For a solo operator starting with limited capital, in-home sitting is the clear lower-cost entry point.

Income comparison

In-home sitting income: $25 to $50 per drop-in visit. $65 to $120 per overnight stay. A sitter with 8 to 10 drop-in clients per day can earn $200 to $500 per day. During holiday periods, overnights at $65 to $120 each stack significantly.

Boarding income: $40 to $75 per night per pet in most residential markets. Higher in urban areas. The income per night is lower than an in-home overnight for most operators, but multiple pets can board simultaneously — a two-pet household boarding at your home generates $80 to $150 per night for one set of care hours.

Boarding has higher income-per-hour potential once you reach multi-pet capacity. In-home sitting has higher income-per-client due to premium pricing for in-home service.

What clients prefer

Most pet owners prefer in-home sitting for anxious pets, elderly pets, and animals with medical needs. The familiar environment reduces stress significantly. Many clients pay a premium for this specifically.

Boarding is preferred by owners who want their pet in a social environment, owners who are uncomfortable with a stranger staying in their home, and owners who need care during a period when their pet has separation issues that worsen alone.

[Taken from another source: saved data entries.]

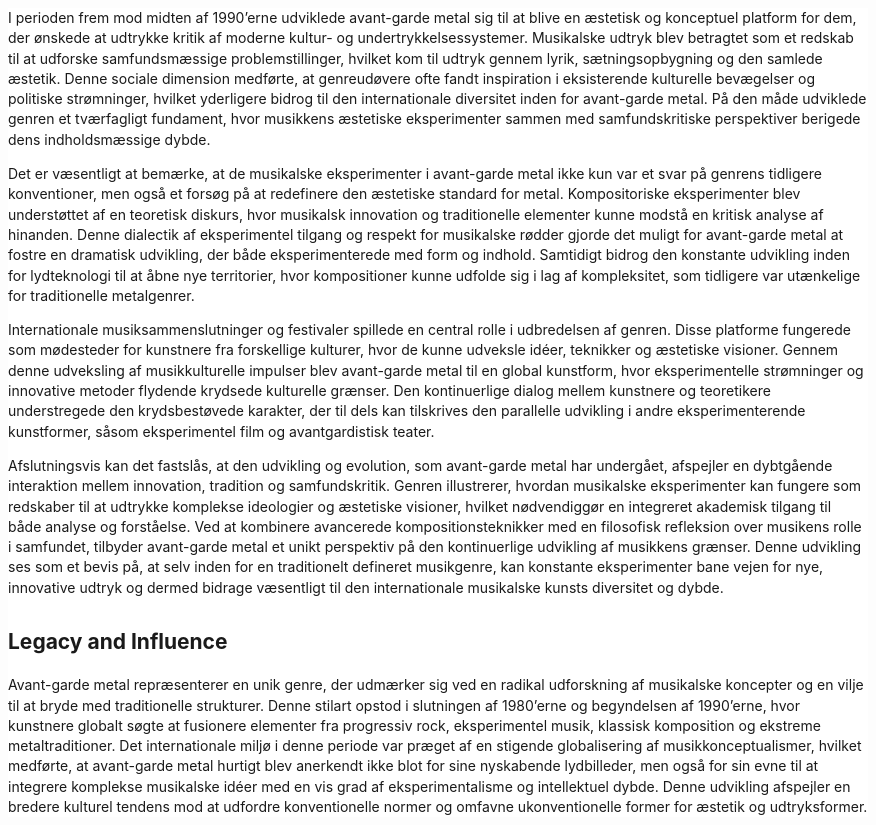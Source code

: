 I perioden frem mod midten af 1990’erne udviklede avant-garde metal sig til at blive en æstetisk og
konceptuel platform for dem, der ønskede at udtrykke kritik af moderne kultur- og
undertrykkelsessystemer. Musikalske udtryk blev betragtet som et redskab til at udforske
samfundsmæssige problemstillinger, hvilket kom til udtryk gennem lyrik, sætningsopbygning og den
samlede æstetik. Denne sociale dimension medførte, at genreudøvere ofte fandt inspiration i
eksisterende kulturelle bevægelser og politiske strømninger, hvilket yderligere bidrog til den
internationale diversitet inden for avant-garde metal. På den måde udviklede genren et tværfagligt
fundament, hvor musikkens æstetiske eksperimenter sammen med samfundskritiske perspektiver berigede
dens indholdsmæssige dybde.

Det er væsentligt at bemærke, at de musikalske eksperimenter i avant-garde metal ikke kun var et
svar på genrens tidligere konventioner, men også et forsøg på at redefinere den æstetiske standard
for metal. Kompositoriske eksperimenter blev understøttet af en teoretisk diskurs, hvor musikalsk
innovation og traditionelle elementer kunne modstå en kritisk analyse af hinanden. Denne dialectik
af eksperimentel tilgang og respekt for musikalske rødder gjorde det muligt for avant-garde metal at
fostre en dramatisk udvikling, der både eksperimenterede med form og indhold. Samtidigt bidrog den
konstante udvikling inden for lydteknologi til at åbne nye territorier, hvor kompositioner kunne
udfolde sig i lag af kompleksitet, som tidligere var utænkelige for traditionelle metalgenrer.

Internationale musiksammenslutninger og festivaler spillede en central rolle i udbredelsen af
genren. Disse platforme fungerede som mødesteder for kunstnere fra forskellige kulturer, hvor de
kunne udveksle idéer, teknikker og æstetiske visioner. Gennem denne udveksling af musikkulturelle
impulser blev avant-garde metal til en global kunstform, hvor eksperimentelle strømninger og
innovative metoder flydende krydsede kulturelle grænser. Den kontinuerlige dialog mellem kunstnere
og teoretikere understregede den krydsbestøvede karakter, der til dels kan tilskrives den parallelle
udvikling i andre eksperimenterende kunstformer, såsom eksperimentel film og avantgardistisk teater.

Afslutningsvis kan det fastslås, at den udvikling og evolution, som avant-garde metal har undergået,
afspejler en dybtgående interaktion mellem innovation, tradition og samfundskritik. Genren
illustrerer, hvordan musikalske eksperimenter kan fungere som redskaber til at udtrykke komplekse
ideologier og æstetiske visioner, hvilket nødvendiggør en integreret akademisk tilgang til både
analyse og forståelse. Ved at kombinere avancerede kompositionsteknikker med en filosofisk
refleksion over musikens rolle i samfundet, tilbyder avant-garde metal et unikt perspektiv på den
kontinuerlige udvikling af musikkens grænser. Denne udvikling ses som et bevis på, at selv inden for
en traditionelt defineret musikgenre, kan konstante eksperimenter bane vejen for nye, innovative
udtryk og dermed bidrage væsentligt til den internationale musikalske kunsts diversitet og dybde.

## Legacy and Influence

Avant-garde metal repræsenterer en unik genre, der udmærker sig ved en radikal udforskning af
musikalske koncepter og en vilje til at bryde med traditionelle strukturer. Denne stilart opstod i
slutningen af 1980’erne og begyndelsen af 1990’erne, hvor kunstnere globalt søgte at fusionere
elementer fra progressiv rock, eksperimentel musik, klassisk komposition og ekstreme
metaltraditioner. Det internationale miljø i denne periode var præget af en stigende globalisering
af musikkonceptualismer, hvilket medførte, at avant-garde metal hurtigt blev anerkendt ikke blot for
sine nyskabende lydbilleder, men også for sin evne til at integrere komplekse musikalske idéer med
en vis grad af eksperimentalisme og intellektuel dybde. Denne udvikling afspejler en bredere
kulturel tendens mod at udfordre konventionelle normer og omfavne ukonventionelle former for æstetik
og udtryksformer.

Both have a strong, loyal client base. In-home clients tend to be the higher-paying segment. Boarding clients tend to book more volume during busy periods.

Which one to start with

Start with in-home pet sitting. The startup cost is lower, the client acquisition path is identical (local Facebook groups, Nextdoor, Google Business Profile), and the income potential is comparable without the space requirements.

Add boarding later — either at your home or as a referral option through a trusted partner — once you have an established client base. Many in-home sitters add boarding for long-term clients who specifically request it.

Building the in-home business first gives you the client base, the reviews, and the referral relationships that make adding boarding services immediately profitable when you do.